Create a Parsons Problem (pairs/20 minutes)

Write five or six lines of code that does something useful, jumble them, and ask your partner to put them in order. If you are using an indentation-based language like Python, do not indent any of the lines; if you are using a curly-brace language like Java, do not include any of the curly braces. Again, if your group includes people who aren’t programmers, try using a different problem domain, such as making guacamole.

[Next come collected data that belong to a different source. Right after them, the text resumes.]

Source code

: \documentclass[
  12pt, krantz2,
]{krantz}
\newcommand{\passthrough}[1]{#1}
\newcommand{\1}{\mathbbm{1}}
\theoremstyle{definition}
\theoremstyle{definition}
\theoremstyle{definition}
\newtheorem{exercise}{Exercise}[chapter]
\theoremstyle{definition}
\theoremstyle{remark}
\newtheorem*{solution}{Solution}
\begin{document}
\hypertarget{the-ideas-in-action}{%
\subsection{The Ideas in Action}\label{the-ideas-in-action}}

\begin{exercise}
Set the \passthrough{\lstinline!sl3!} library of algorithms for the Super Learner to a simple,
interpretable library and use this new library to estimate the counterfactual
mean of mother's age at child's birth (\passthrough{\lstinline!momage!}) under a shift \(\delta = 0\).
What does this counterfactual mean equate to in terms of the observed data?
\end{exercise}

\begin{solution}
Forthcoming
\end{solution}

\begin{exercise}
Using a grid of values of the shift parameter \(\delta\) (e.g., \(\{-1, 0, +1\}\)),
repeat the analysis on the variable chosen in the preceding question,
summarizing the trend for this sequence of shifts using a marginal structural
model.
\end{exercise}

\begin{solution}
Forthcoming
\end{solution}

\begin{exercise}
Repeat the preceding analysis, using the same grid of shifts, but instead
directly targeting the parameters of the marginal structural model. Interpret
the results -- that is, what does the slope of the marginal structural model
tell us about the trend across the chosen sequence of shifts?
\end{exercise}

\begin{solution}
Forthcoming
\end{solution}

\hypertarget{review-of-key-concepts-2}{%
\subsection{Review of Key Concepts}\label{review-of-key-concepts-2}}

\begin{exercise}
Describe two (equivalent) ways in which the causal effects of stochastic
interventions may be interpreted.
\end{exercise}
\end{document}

Minimal Manuals (individual/20 minutes)

Write a one-page guide to doing something simple that your learners might encounter in one of your classes, such as centering text horizontally or printing a number with a certain number of digits after the decimal points. Try to list at least three or four incorrect behaviors or outcomes the learner might see, and include a one- or two-line explanation of why each happens and how to correct it (i.e., go from symptoms to cause to fix).

Critiquing Graphics (individual/15 minutes)

[Maye2009] presents six principles for designing good instructional graphics. As summarized in [Mill2016a], they are:


visually highlight the most important points that you want students to retain so that they stand out from less-critical material.

Spatial contiguity:

if using captions or other text to accompany graphics, place them as close to the graphics as practical to offset the cost of shifting between the two. If using diagrams or animations, place captions right next to relative components instead of putting them in one big block of text.

Temporal contiguity:

present spoken narration and graphics as close in time as practical—presenting both at once is better than presenting them one after another.


when presenting a long sequence of material or when students are inexperienced with the subject, break up the presentation into shorter segments and let students control how quickly they advance from one part to the next.


if students don’t know the major concepts and terminology used in your presentation, set up a module just to teach those concepts and terms and make sure they complete that module beforehand.


students learn better from pictures plus audio narration than from pictures plus text, unless there are technical words or symbols, or the students are non-native speakers.

Choose a lesson you have recently taught (or recently been taught) that uses slides or other static presentations, and rate its graphics as “low”, “medium”, or “high” according to these six criteria.

Cognitive Apprenticeship (pairs/15 minutes)

Pick a small coding problem (something you can do in two or three minutes) and think aloud as you work through it while your partner asks questions about what you’re doing and why. As you work, do not just comment on what you’re doing, but also on why you’re doing it, how you know it’s the right thing to do, and what alternatives you’ve considered but discarded. When you are done, swap roles with your partner and repeat the exercise.